Travailleurs intellectuels, de quelque ordre d’idées que vous releviez, vous êtes tous les artisans de la civilisation et du bonheur du monde. Parmi vous, les uns se dévouent à la recherche du beau idéal, les autres contraignent la matière à se plier aux besoins de l’homme, qu’importe ! vous accomplissez tous deux votre œuvre : le beau est la morale de l’art, l’utile est la morale de l’invention ; vous civilisez par le beau, vous civilisez par l’utile.

Mais qu’est-il advenu ? Avec vos labeurs entassés de siècle en siècle vous avez fait de votre nation la reine du monde ; vous avez fait du peuple dont vous êtes fils, le peuple le plus intelligent de la terre ; le pays a tiré gloire et profit de vous, sa richesse et sa renommée s’en sont accrues. Vous avez eu votre part de la renommée, il est vrai : car, cette part, nulle puissance humaine ne peut vous l’arracher ; mais dans la distribution de la richesse on vous a oubliés. Vous êtes, pour le plus grand nombre, à peu près dans la situation de ce pauvre Gil Blas quand il était au service du duc de Lerme : comblés d’honneurs et de misère.

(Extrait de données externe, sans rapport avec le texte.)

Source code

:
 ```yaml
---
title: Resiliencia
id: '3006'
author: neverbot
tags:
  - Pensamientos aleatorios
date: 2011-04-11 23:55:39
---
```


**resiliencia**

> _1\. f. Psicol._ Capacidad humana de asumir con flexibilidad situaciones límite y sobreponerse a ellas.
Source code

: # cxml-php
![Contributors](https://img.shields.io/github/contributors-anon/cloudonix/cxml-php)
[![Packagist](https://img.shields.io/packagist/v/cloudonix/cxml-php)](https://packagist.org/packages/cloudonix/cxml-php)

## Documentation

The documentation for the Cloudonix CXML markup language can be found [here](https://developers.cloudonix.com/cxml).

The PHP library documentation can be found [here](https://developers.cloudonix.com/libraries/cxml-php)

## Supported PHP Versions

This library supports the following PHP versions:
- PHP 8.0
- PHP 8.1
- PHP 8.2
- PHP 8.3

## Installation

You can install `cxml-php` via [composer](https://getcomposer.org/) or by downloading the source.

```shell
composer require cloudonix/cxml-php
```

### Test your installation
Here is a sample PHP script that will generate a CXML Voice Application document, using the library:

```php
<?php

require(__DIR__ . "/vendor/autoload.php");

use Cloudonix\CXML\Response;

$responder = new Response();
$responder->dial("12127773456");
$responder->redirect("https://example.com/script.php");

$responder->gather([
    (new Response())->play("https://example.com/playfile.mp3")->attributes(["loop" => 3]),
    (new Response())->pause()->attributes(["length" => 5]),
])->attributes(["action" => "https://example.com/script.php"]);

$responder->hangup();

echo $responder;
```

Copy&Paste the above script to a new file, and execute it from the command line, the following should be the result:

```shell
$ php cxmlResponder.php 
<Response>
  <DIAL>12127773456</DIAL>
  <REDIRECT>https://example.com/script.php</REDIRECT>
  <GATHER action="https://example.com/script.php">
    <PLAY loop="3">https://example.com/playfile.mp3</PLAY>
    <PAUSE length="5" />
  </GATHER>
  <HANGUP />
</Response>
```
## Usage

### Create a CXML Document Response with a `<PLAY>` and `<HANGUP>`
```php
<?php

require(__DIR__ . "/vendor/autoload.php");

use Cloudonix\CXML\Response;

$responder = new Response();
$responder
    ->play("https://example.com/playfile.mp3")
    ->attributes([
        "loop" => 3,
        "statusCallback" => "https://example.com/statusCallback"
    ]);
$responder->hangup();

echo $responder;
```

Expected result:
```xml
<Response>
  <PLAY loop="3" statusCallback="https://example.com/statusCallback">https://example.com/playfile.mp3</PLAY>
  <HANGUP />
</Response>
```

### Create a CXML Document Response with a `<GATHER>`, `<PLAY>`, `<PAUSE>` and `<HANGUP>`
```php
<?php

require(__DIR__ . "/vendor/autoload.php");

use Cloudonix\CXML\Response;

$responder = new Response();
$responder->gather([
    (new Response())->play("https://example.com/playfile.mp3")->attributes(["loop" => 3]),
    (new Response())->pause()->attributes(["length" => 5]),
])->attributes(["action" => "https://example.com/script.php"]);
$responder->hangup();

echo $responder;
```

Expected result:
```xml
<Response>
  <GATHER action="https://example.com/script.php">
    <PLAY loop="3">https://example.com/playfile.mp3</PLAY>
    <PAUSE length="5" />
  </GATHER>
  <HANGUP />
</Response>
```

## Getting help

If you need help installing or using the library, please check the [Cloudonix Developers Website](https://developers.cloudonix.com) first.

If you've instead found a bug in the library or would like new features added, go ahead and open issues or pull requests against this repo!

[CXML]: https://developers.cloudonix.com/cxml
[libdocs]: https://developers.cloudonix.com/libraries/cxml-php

On a fait plus, on a donné des fers à l’intelligence et géhenné la pensée par des lois contraires au but de la Charte. L’esprit militaire, dernier vestige de l’Empire, à qui nous devons presque toutes les mauvaises lois actuelles, l’esprit militaire, avec ses vues étroites, antiprogressives, a voulu discipliner la presse, l’art et l’invention, phalange d’élite qui n’est disciplinable que par la liberté. Dieu sait jusqu’où l’on a été ; Dieu sait jusqu’où va la brutalité des gouvernements qui se laissent entraîner par les législatures guerrières. Il en est plus d’un qui ferait fusiller Guttemberg s’il venait pour la première fois, avec la douceur et la majesté d’un dieu, tendre à l’humanité sa main, pleine de ses types immortels.

Disons-le en deux mots.

Si le sentiment de la propriété n’était point inné chez l’homme, vous le lui eussiez inspiré par la forme attrayante que vous donnez aux choses. La propriété s’est donc faite sous vos auspices. — Chacun s’est approprié son œuvre, on vous a dépouillés de la vôtre.

Si le sentiment de la liberté n’était pas le premier sentiment de l’homme, vous le lui eussiez soufflé par la voix de vos poètes. Le peu de liberté qu’on a, c’est à vous qu’on le doit : — vous en avez moins que les autres.

Résumez donc vos griefs, exposez vos plaintes, énumérez vos souffrances, racontez vos injustices, formulez votre requête, faites comprendre au gouvernement, au peuple, à tout le monde, que les préjugés des vieilles législatures vous ont laissés hors du droit commun ; en un mot, déposez vos placets aux pieds de la nation, et la nation, comme une mère trop longtemps abusée par le mensonge et la calomnie, reconnaîtra ses erreurs et vous rendra au banquet des lois la place qui vous est due.

Il ne s’agit point ici d’une supplique obscure et isolée ; il ne s’agit point d’une pétition apostillée d’un ou deux représentants et déserte de signatures : vous êtes cent mille hommes en France qu’atteignent à divers degrés les lois oppressives que vous voulez abattre ; vous formez une immense cohorte, une masse imposante par le nombre, l’intelligence et la volonté ; or, vous le savez, le placet des masses, c’est le journal.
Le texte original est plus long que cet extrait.